SEAMEO RIHED supported by the Asian Development Bank (ADB) is implementing the project Harmonization and Networking in Higher Education, Building a Common Credit Transfer System for Greater Mekong Subregion (GMS) and beyond aiming at providing GMS (+ ASEAN + Japan + Korea) means for harmonizing existing credit transfer arrangements in higher education. The project is structured in four stages: Explore, Experiment, Experience and Expandseeking to create a regional and all inclusive academic credit transfer framework.
Universities and higher education institutions are using different credit transfer systems to foster students’ mobility; however the number of students actually moving within the region remains relatively small.
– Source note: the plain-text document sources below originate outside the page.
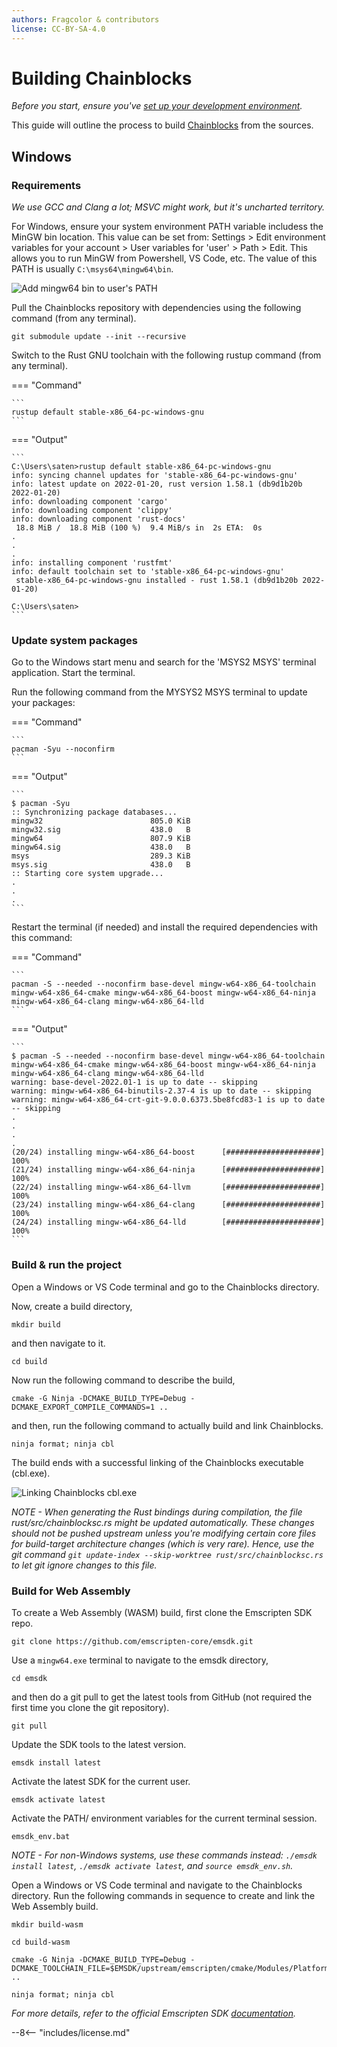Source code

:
 ```yaml
---
authors: Fragcolor & contributors
license: CC-BY-SA-4.0
---
```


# Building Chainblocks

*Before you start, ensure you've [set up your development environment](../getting-started/#development-environment).*

This guide will outline the process to build [Chainblocks](https://github.com/fragcolor-xyz/chainblocks) from the sources.

## Windows

### Requirements

*We use GCC and Clang a lot; MSVC might work, but it's uncharted territory.*

For Windows, ensure your system environment PATH variable includess the MinGW bin location. This value can be set from: Settings > Edit environment variables for your account > User variables for 'user' > Path > Edit. This allows you to run MinGW from Powershell, VS Code, etc. The value of this PATH is usually `C:\msys64\mingw64\bin`.

![Add mingw64 bin to user's PATH](assets/build-cb_acc-env-var.png)

Pull the Chainblocks repository with dependencies using the following command (from any terminal).

```
git submodule update --init --recursive
```

Switch to the Rust GNU toolchain with the following rustup command (from any terminal).

=== "Command"

    ```
    rustup default stable-x86_64-pc-windows-gnu
    ```

=== "Output"

    ```
    C:\Users\saten>rustup default stable-x86_64-pc-windows-gnu
    info: syncing channel updates for 'stable-x86_64-pc-windows-gnu'
    info: latest update on 2022-01-20, rust version 1.58.1 (db9d1b20b 2022-01-20)
    info: downloading component 'cargo'
    info: downloading component 'clippy'
    info: downloading component 'rust-docs'
     18.8 MiB /  18.8 MiB (100 %)  9.4 MiB/s in  2s ETA:  0s
    .
    .
    .
    info: installing component 'rustfmt'
    info: default toolchain set to 'stable-x86_64-pc-windows-gnu'
     stable-x86_64-pc-windows-gnu installed - rust 1.58.1 (db9d1b20b 2022-01-20)
    
    C:\Users\saten>
    ```

### Update system packages

Go to the Windows start menu and search for the 'MSYS2 MSYS' terminal application. Start the terminal.

Run the following command from the MYSYS2 MSYS terminal to update your packages:
   
=== "Command"

    ```
    pacman -Syu --noconfirm
    ``` 

=== "Output"

    ```
    $ pacman -Syu
    :: Synchronizing package databases...
    mingw32                        805.0 KiB
    mingw32.sig                    438.0   B
    mingw64                        807.9 KiB
    mingw64.sig                    438.0   B
    msys                           289.3 KiB
    msys.sig                       438.0   B
    :: Starting core system upgrade...
    .
    .
    .
    ``` 

Restart the terminal (if needed) and install the required dependencies with this command:

=== "Command"

    ```
    pacman -S --needed --noconfirm base-devel mingw-w64-x86_64-toolchain mingw-w64-x86_64-cmake mingw-w64-x86_64-boost mingw-w64-x86_64-ninja mingw-w64-x86_64-clang mingw-w64-x86_64-lld
    ```

=== "Output"

    ```
    $ pacman -S --needed --noconfirm base-devel mingw-w64-x86_64-toolchain mingw-w64-x86_64-cmake mingw-w64-x86_64-boost mingw-w64-x86_64-ninja mingw-w64-x86_64-clang mingw-w64-x86_64-lld
    warning: base-devel-2022.01-1 is up to date -- skipping
    warning: mingw-w64-x86_64-binutils-2.37-4 is up to date -- skipping
    warning: mingw-w64-x86_64-crt-git-9.0.0.6373.5be8fcd83-1 is up to date -- skipping
    .
    .
    .
    .
    (20/24) installing mingw-w64-x86_64-boost      [#####################] 100%
    (21/24) installing mingw-w64-x86_64-ninja      [#####################] 100%
    (22/24) installing mingw-w64-x86_64-llvm       [#####################] 100%    
    (23/24) installing mingw-w64-x86_64-clang      [#####################] 100%
    (24/24) installing mingw-w64-x86_64-lld        [#####################] 100%
    ```

### Build & run the project

Open a Windows or VS Code terminal and go to the Chainblocks directory.

Now, create a build directory,

```
mkdir build
```

and then navigate to it.

```
cd build
```

Now run the following command to describe the build,

```
cmake -G Ninja -DCMAKE_BUILD_TYPE=Debug -DCMAKE_EXPORT_COMPILE_COMMANDS=1 ..
```

and then, run the following command to actually build and link Chainblocks.

```
ninja format; ninja cbl
```

The build ends with a successful linking of the Chainblocks executable (cbl.exe).

 ![Linking Chainblocks cbl.exe](assets/build-cb_use-build-link.png)

*NOTE - When generating the Rust bindings during compilation, the file rust/src/chainblocksc.rs  might be updated automatically. These changes should not be pushed upstream unless you're modifying certain core files for build-target architecture changes (which is very rare). Hence, use the git command `git update-index --skip-worktree rust/src/chainblocksc.rs` to let git ignore changes to this file.*

### Build for Web Assembly

To create a Web Assembly (WASM) build, first clone the Emscripten SDK repo.

```
git clone https://github.com/emscripten-core/emsdk.git
```

Use a `mingw64.exe` terminal to navigate to the emsdk directory,

```
cd emsdk
```

and then do a git pull to get the latest tools from GitHub (not required the first time you clone the git repository).

```
git pull
```

Update the SDK tools to the latest version.

```
emsdk install latest
```

Activate the latest SDK for the current user.
  
```
emsdk activate latest
```

Activate the PATH/ environment variables for the current terminal session.

``` 
emsdk_env.bat
```

*NOTE - For non-Windows systems, use these commands instead: `./emsdk install latest`, `./emsdk activate latest`, and `source emsdk_env.sh`.*

Open a Windows or VS Code terminal and navigate to the Chainblocks directory. Run the following commands in sequence to create and link the Web Assembly build.

```
mkdir build-wasm
```     

```
cd build-wasm
```

```
cmake -G Ninja -DCMAKE_BUILD_TYPE=Debug -DCMAKE_TOOLCHAIN_FILE=$EMSDK/upstream/emscripten/cmake/Modules/Platform/Emscripten.cmake ..
```

```
ninja format; ninja cbl
```

*For more details, refer to the official Emscripten SDK [documentation](https://emscripten.org/docs/getting_started/downloads.html).*


--8<-- "includes/license.md"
This may be due to, among other factors, the fact that existing CTS’s in the region are either too general and all too inclusive or too narrow and applicable to only limited number of universities.
In the last few years higher education in the region has grown in size, fluidity and complexity due to aspects like the expansion in the number of public and private institutions; the changing nature of study programmes, their goals and audiences; the growing demand and supply of educational services, as can be observed in the booming request from the students for additional and more varied programmes, notably in those that offer international articulation, a good example of this is that in 2004 more than 50% of overseas students to Thailand alone were from GMS. The region also shows a growing supply in programmes run in foreign languages, particularly in English, while education as a whole is increasingly becoming a more for-profit area.
Aspects of this sort lead to a context where ensuring quality of education becomes more challenging, while at the same time the complexity of the system calls for more standardized and simpler ways to address the increasing demands from society and particularly from students regarding “easy and speedy ways” to facilitate mobility horizontally (higher education institutions and countries) and vertically (lifelong learning).
To address those demands, the project Harmonization and Networking in Higher Education, Building a Common Credit Transfer System for GMS and beyond is presented as an action research proposed in four stages: Explore, Experiment, Experience and Expand, seeking to create a regional credit transfer system framework based on lessons learnt from previous experiences; to improve articulation of existing systems, to enhance effectiveness, and to boost mobility and integration in the region.